Understanding the role of the state in dietary public health policymaking: a critical scoping review.
Health promotion international 2023 ; 38: .
Karreman N, Huang Y, Egan N, Carters-White L, Hawkins B, Adams J, White M
DOI : 10.1093/heapro/daad100
PubMed ID : 37665718
PMCID : PMC10476878
URL : https://academic.oup.com/heapro/article/38/5/daad100/7259639
Abstract
Despite evidence that dietary population health interventions are effective and widely accepted, they remain the topic of intense debate centring on the appropriate role of the state. This review sought to identify how the role of the state in intervening in individuals' food practices is conceptualized across a wide range of literatures. We searched 10 databases and 4 journals for texts that debated dietary population health interventions designed to affect individuals' health-affecting food practices. Two co-authors independently screened these texts for eligibility relative to inclusion and exclusion criteria. Thirty-five texts formed our final corpus. Through critical reflexive thematic analysis (TA), we generated 6 themes and 2 subthemes concerning choice, responsibility for health, balancing benefits and burdens of intervention, the use of evidence, fairness, and the legitimacy of the state's actions. Our analysis found that narratives that aim to prevent effective regulation are entrenched in academic literatures. Discourses that emphasized liberty and personal responsibility framed poor health as the result of 'lifestyle choices'. Utilitarian, cost-benefit rationales pervaded arguments about how to best balance the benefits and burdens of state intervention. Claims about fairness and freedom were used to evoke powerful common meanings, and evidence was used politically to bolster interests, particularly those of the food industry. This review identifies and critically analyses key arguments for and against population dietary public health policies. Our findings should motivate public health researchers and practitioners to avoid unreflexively embracing framings that draw on the languages and logics of free market economics.
Lay Summary
Health promotion activities intervene in practices generally considered to be personal or private, including diet.

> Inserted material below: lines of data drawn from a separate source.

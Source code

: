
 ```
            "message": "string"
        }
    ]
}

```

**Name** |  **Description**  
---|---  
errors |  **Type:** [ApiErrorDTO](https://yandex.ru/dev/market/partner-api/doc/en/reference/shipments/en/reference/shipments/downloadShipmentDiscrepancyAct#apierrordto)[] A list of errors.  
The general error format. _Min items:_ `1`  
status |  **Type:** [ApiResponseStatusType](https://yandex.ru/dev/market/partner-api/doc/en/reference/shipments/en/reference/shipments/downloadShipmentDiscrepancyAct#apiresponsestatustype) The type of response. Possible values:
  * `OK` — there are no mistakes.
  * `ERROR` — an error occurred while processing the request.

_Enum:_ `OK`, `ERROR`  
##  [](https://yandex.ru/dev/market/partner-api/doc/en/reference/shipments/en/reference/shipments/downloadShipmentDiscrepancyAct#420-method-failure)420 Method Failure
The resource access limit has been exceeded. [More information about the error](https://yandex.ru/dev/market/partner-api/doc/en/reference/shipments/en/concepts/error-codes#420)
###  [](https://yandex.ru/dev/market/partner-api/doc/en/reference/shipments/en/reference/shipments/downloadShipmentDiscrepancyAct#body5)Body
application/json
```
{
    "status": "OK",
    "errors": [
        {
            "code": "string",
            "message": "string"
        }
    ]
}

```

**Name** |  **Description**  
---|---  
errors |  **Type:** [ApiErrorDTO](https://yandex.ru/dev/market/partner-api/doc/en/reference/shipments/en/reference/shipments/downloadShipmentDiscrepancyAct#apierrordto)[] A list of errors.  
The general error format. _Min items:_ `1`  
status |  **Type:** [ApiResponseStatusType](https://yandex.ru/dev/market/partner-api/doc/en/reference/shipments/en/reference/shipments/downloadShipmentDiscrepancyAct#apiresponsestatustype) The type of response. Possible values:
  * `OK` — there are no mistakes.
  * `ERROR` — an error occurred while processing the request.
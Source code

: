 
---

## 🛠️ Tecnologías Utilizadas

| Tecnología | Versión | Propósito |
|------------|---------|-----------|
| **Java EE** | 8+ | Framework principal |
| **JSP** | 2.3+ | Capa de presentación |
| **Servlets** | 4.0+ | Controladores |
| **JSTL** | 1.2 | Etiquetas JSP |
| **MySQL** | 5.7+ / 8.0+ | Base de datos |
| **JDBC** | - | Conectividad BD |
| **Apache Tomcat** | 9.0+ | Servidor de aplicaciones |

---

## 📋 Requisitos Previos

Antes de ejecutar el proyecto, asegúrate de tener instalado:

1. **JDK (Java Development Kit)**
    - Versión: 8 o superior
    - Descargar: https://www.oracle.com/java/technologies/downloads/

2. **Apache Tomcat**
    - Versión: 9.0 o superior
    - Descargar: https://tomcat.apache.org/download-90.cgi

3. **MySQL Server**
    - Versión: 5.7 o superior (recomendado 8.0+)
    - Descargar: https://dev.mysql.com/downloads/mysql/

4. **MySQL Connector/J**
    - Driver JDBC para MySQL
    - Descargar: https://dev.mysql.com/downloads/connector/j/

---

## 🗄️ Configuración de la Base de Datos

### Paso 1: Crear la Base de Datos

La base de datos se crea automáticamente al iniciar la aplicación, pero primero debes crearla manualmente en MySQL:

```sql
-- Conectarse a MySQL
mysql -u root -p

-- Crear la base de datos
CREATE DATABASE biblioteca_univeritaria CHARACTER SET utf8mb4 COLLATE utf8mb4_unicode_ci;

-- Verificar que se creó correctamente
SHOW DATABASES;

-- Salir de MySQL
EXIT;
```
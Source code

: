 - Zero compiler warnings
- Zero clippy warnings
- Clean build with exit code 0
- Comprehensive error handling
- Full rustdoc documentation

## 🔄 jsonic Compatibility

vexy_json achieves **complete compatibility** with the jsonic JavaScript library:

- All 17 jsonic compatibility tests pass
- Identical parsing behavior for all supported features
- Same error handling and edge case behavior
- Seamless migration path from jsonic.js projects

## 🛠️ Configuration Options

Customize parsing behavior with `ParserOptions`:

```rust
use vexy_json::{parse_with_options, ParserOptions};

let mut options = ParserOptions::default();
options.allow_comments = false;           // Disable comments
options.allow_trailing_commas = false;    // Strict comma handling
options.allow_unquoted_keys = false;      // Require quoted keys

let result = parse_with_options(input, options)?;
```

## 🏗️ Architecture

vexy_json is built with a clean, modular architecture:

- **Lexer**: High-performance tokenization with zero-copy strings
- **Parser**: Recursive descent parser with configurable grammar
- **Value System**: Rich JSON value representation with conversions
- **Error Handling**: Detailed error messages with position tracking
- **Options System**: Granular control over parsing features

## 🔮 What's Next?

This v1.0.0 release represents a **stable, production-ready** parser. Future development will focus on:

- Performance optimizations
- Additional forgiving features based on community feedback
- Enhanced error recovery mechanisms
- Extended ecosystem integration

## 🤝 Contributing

We searched academic papers for arguments about whether and how the state should intervene in diet.
We identified arguments across six key areas: individual choice, responsibility for health, balancing costs and benefits, evidence, fairness, and whether the state’s actions are legitimate.
Many arguments we identified used economic language and methods that can be used to delay or prevent regulation of the food industry.
We caution the public health community against unconsciously drawing on these arguments and implicitly supporting the diversionary messages of the food industry.